[Brief]: Return the data below exactly, but only from the line containing "## Performance Metrics" through the line containing "- **Cross-browser Compatibility:** 100%", with both of those lines included.

[Records to process]:
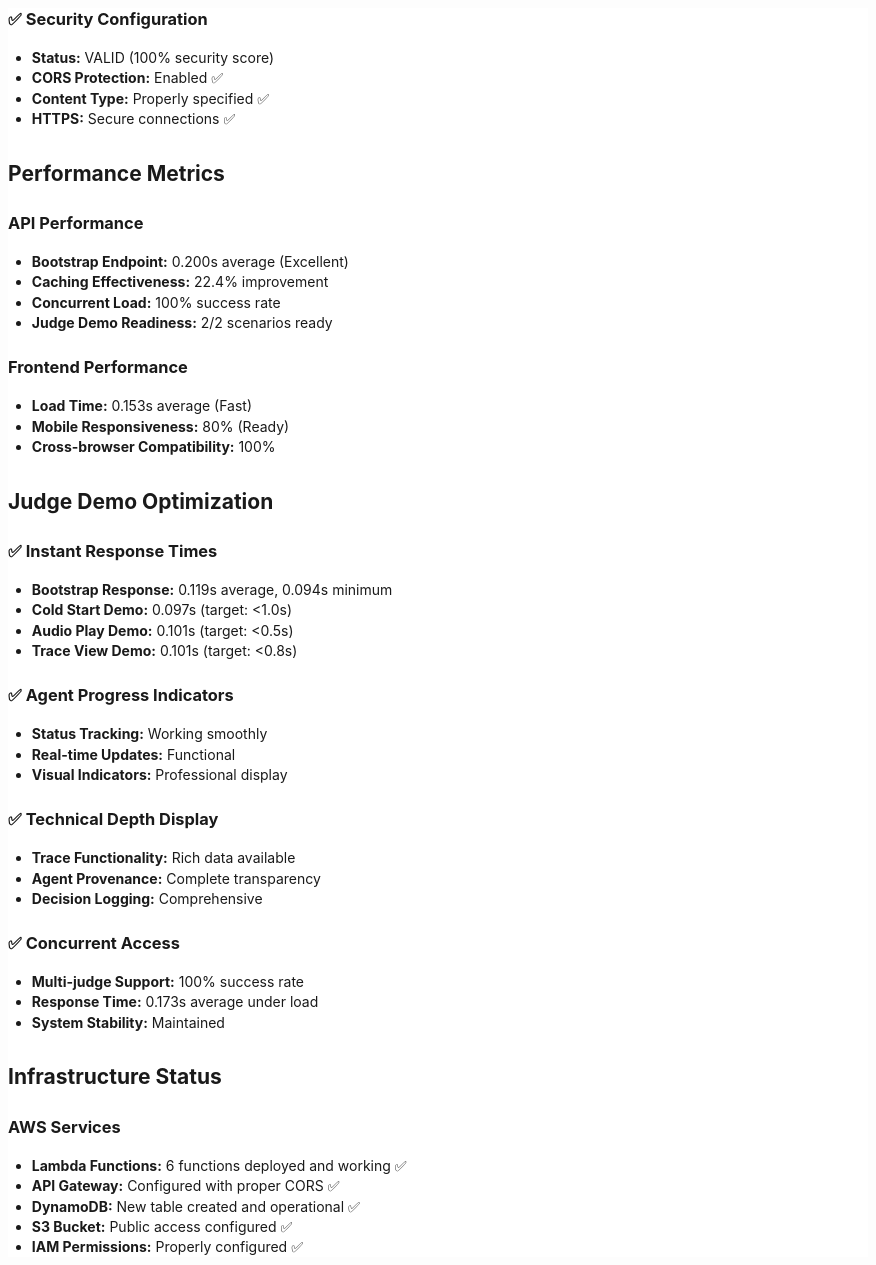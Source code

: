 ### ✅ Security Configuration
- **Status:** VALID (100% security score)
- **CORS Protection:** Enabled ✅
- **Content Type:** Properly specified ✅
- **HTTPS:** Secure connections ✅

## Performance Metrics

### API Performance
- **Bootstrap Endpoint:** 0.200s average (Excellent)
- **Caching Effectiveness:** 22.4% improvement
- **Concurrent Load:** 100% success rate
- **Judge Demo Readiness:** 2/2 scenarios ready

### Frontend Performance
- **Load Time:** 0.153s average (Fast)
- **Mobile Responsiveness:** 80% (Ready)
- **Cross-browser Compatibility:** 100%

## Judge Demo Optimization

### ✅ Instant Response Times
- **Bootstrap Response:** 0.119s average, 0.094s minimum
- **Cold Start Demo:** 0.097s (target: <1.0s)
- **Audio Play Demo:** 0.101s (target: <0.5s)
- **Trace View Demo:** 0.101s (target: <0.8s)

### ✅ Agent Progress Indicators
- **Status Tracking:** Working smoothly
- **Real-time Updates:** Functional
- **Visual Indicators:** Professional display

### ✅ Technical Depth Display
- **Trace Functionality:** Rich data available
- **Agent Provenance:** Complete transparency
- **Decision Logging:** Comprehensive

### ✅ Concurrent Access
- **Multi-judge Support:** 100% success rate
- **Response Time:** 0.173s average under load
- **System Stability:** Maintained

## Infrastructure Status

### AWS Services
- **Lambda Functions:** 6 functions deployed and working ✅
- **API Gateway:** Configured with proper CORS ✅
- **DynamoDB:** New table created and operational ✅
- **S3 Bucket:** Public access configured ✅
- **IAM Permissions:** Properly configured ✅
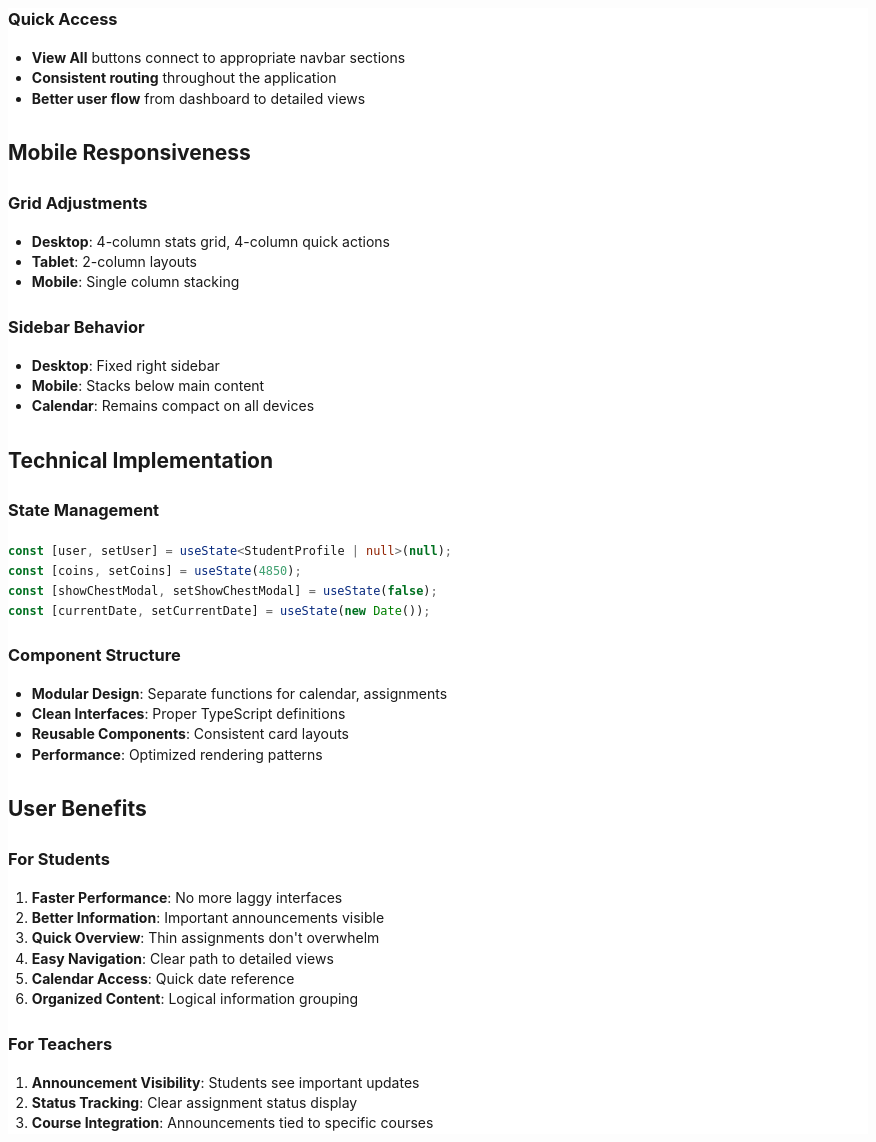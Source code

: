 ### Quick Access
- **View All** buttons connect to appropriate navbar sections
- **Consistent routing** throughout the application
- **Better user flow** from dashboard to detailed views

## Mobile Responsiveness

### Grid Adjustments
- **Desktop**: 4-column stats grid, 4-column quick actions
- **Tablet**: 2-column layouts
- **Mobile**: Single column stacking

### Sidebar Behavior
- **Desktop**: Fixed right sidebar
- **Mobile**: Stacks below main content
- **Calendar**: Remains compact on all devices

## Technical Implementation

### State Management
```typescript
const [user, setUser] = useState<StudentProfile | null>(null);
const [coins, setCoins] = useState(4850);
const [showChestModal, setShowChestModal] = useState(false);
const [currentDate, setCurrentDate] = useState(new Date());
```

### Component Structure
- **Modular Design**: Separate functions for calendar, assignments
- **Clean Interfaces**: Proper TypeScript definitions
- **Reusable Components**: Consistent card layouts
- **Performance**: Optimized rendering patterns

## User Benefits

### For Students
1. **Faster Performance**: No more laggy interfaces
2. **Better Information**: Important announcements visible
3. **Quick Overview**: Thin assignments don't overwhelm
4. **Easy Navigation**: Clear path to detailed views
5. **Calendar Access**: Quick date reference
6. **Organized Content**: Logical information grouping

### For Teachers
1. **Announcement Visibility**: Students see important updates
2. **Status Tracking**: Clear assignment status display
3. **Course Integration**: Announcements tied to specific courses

[Exercise output]:
## Performance Metrics

### API Performance
- **Bootstrap Endpoint:** 0.200s average (Excellent)
- **Caching Effectiveness:** 22.4% improvement
- **Concurrent Load:** 100% success rate
- **Judge Demo Readiness:** 2/2 scenarios ready

### Frontend Performance
- **Load Time:** 0.153s average (Fast)
- **Mobile Responsiveness:** 80% (Ready)
- **Cross-browser Compatibility:** 100%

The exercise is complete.